These improvements will include a unified technical roadmap (and possibly introducing a more flexible platform) so that volunteers know what’s available to them and how to expand on it, a reliable membership system supporting secure authentication, membership levels and built-in reporting tools, and rolling improvements to the existing systems aggressively reducing the complexity of our technical infrastructure.

Given the current economic circumstances, we will be mindful of the cost of change and focused on the long-term value these improvements will provide, over the short-term benefits that could be found by quick upgrades which would reinforce the maintenance and growth challenges we are facing today.


In 2008, volunteers worked with Operations Manager Noreen Whysel, to make several improvements to our website:

  • Automated content feeds for various sections of the home page, improving reusability of content across the site.
  • Streamlining of Member Services, Learning IA and About Us sub-navigation.
  • Addition of Spotlight on People and Spotlight on Partners to the About page, highlighting board, staff and partner profiles.
  • With the launch of IDEA 2008, Institute Partners are now distinguished in a separate group from sponsors for our events on our Partners page
  • Launched a Network section redesign.
  • Addition of Australia-New Zealand and Portuguese-Brazil discussion lists.
  • Austin Govella began working on a strategy to improve our website’s CMS.
  • Removed PDF documents from all navigation links – all links now go to web pages, and all non-web content now has a graphic indicating which type of file to expect to load.

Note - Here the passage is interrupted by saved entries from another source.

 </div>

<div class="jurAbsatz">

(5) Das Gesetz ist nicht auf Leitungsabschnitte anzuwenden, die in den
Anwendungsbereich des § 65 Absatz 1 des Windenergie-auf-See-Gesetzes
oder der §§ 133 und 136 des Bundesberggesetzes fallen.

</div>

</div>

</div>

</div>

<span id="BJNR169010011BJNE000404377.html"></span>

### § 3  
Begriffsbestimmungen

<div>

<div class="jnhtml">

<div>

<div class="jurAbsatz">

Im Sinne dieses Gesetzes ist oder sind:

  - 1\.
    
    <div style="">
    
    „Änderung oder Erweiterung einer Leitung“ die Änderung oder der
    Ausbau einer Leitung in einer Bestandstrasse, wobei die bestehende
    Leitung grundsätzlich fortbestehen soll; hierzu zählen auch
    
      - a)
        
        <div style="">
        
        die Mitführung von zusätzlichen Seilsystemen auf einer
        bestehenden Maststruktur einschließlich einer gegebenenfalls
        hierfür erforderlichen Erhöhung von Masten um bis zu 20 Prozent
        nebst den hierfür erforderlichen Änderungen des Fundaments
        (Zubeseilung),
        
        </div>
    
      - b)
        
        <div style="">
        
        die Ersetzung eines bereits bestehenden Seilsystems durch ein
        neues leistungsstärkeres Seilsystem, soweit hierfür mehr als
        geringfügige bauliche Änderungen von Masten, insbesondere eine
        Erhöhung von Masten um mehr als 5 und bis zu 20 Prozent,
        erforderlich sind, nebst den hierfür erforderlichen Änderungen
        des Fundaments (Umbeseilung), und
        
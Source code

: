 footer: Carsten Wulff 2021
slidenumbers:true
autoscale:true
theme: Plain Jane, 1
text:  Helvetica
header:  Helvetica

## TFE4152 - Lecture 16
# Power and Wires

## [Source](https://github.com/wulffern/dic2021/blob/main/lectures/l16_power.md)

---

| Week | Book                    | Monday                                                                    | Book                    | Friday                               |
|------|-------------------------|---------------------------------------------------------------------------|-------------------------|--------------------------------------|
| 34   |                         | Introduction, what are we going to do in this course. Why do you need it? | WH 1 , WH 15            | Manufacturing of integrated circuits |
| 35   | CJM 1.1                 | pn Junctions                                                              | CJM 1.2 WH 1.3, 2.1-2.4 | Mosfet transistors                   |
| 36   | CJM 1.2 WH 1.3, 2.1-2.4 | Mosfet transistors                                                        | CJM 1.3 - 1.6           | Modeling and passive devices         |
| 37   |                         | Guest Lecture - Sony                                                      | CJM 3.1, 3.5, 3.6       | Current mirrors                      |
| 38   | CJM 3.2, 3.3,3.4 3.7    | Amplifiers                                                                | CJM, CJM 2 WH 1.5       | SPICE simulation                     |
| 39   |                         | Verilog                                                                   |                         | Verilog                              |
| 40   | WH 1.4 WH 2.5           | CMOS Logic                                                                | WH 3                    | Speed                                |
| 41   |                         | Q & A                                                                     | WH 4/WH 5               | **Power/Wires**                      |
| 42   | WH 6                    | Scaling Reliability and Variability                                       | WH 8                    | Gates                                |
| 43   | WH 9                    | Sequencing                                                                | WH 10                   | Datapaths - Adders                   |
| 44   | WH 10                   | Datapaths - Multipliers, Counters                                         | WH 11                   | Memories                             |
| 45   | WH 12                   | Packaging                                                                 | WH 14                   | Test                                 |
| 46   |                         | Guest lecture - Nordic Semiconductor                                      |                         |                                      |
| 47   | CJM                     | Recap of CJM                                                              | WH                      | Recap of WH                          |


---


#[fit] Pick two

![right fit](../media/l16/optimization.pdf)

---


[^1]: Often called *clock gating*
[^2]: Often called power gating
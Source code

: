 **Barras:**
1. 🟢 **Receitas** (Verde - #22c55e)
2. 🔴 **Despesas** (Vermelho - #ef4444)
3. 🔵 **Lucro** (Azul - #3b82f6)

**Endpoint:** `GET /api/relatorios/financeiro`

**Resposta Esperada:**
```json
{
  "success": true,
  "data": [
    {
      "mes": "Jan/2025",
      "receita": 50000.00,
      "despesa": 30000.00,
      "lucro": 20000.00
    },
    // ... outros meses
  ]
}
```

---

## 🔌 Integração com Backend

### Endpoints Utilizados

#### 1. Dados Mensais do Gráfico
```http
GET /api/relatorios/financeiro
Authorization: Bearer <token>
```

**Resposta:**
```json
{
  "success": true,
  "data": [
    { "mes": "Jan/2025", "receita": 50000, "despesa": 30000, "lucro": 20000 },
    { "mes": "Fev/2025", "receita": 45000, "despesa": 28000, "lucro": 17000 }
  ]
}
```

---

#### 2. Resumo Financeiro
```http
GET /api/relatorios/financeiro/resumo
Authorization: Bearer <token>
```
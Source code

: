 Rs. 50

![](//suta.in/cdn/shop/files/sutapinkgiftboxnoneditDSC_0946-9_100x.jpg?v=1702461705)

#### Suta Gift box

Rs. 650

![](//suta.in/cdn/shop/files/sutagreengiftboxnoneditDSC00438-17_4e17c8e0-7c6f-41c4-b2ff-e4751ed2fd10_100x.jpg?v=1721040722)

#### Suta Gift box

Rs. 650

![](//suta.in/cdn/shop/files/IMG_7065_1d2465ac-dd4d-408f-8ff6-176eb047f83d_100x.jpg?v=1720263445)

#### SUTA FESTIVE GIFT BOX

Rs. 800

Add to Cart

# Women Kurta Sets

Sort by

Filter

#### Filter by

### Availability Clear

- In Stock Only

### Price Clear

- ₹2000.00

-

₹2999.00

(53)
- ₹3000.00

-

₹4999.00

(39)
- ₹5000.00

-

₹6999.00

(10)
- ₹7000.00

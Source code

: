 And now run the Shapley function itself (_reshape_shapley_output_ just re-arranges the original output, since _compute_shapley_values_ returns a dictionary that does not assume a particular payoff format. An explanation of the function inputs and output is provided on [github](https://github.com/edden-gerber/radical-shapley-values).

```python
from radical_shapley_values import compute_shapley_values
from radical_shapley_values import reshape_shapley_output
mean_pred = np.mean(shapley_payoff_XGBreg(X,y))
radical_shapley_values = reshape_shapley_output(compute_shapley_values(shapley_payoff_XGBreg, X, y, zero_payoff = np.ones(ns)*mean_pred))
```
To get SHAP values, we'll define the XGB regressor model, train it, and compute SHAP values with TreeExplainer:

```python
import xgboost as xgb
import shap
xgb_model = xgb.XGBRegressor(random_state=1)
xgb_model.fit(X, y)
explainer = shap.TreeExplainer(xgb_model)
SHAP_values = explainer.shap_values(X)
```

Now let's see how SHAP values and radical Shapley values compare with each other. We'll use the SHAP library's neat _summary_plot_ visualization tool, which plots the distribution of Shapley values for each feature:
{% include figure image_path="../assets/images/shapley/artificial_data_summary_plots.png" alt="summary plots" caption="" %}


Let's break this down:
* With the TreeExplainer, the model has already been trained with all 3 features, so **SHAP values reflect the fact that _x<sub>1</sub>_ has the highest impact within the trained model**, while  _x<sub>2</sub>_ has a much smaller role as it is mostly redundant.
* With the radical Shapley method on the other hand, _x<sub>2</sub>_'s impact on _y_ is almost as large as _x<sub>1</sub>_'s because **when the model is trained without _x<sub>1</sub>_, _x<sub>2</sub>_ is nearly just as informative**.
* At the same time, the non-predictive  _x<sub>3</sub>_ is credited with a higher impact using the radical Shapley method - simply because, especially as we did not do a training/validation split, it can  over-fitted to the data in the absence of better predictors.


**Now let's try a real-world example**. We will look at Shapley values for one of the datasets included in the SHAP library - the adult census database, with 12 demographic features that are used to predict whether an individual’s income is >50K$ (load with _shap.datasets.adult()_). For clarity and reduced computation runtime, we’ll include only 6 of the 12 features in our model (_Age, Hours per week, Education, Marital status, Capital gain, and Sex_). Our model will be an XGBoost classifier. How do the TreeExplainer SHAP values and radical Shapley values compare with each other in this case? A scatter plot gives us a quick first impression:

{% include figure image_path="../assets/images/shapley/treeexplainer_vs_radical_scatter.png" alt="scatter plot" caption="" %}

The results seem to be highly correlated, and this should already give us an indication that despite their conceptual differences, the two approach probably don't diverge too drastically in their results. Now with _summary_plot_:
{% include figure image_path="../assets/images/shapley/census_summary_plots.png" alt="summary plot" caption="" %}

New channels for member interaction

IAI started a LinkedIn group in 2008 and ended the year with over 1,200 members. In addition, over 850 new people found us through LinkedIn and asked to join our group. Those members were introduced to our free online resources and invited to become IAI members. New discussion threads on LinkedIn offer another way for members to connect outside of our discussion list. We are still looking for ways to reduce the amount of staff time needed to maintain LinkedIn invitations and requests while also increasing conversation and networking through this resource.

In late 2008, tools like Get Satisfaction and Twitter were introduced to test-drive how these technologies can help the Institute. To date, Twitter has shown an impressive response, with a steady growth of active followers (750+ followers between November 2008 and February 2009).

Members discussion list
The Members discussion list had 1,850 subscribers and over 4,000 posts in 2008. That is 750 more members participating than in 2007 and more than double the number of posts. We are amazed to see the list grow so substantially when there are many other lists to choose from in the marketplace. In 2009, we will continue to support this discussion list which is of considerable value to our membership.

Monthly newsletter

There are more than 5,000 subscribers to our monthly newsletter, which highlights IAI news, volunteer opportunities, events from our calendar and news from our sponsors. The newsletter is available free to any subscriber.

In 2008, we started to streamline our newsletter to make it denser and more accessible. In 2009, we plan to improve if further, to ensure that it becomes a more effective communications channel.

Free discussion lists
The IAI also hosts discussion lists that are available to members and non-members. Each list is moderated by an IAI volunteer with support from IAI staff. Lists can be region specific like Australia-New Zealand and Portuguese-Brazil lists. They may be topic specific such as the growing UX management list and the newly created Enterprise IA list. Volunteer Marianne Sweeny continues to provide a job-listing digest to any interested subscribers.


The Information Architecture Institute conducts and participates in events that are established to help further the practice of Information Architecture across the globe. Through these events, we continue to build and strengthen our presence as the leading resource for Information Architecture.

The IDEA Conference
In October the Institute hosted the third edition of IDEA, our yearly conference about the issues that affect designers of complex information spaces. The conference, which was held in Chicago's Harold Washington Library, was our most successful yet: we exceeded IDEA 2007's attendance by more than 50%. We also got very positive feedback from conference attendees.

Apart from being a valuable opportunity to discuss the issues that affect IAs, IDEA is also an important source of income for the Institute. In this regard we were also considerably more successful than last year: profit from was up more than 140% over the 2007 edition.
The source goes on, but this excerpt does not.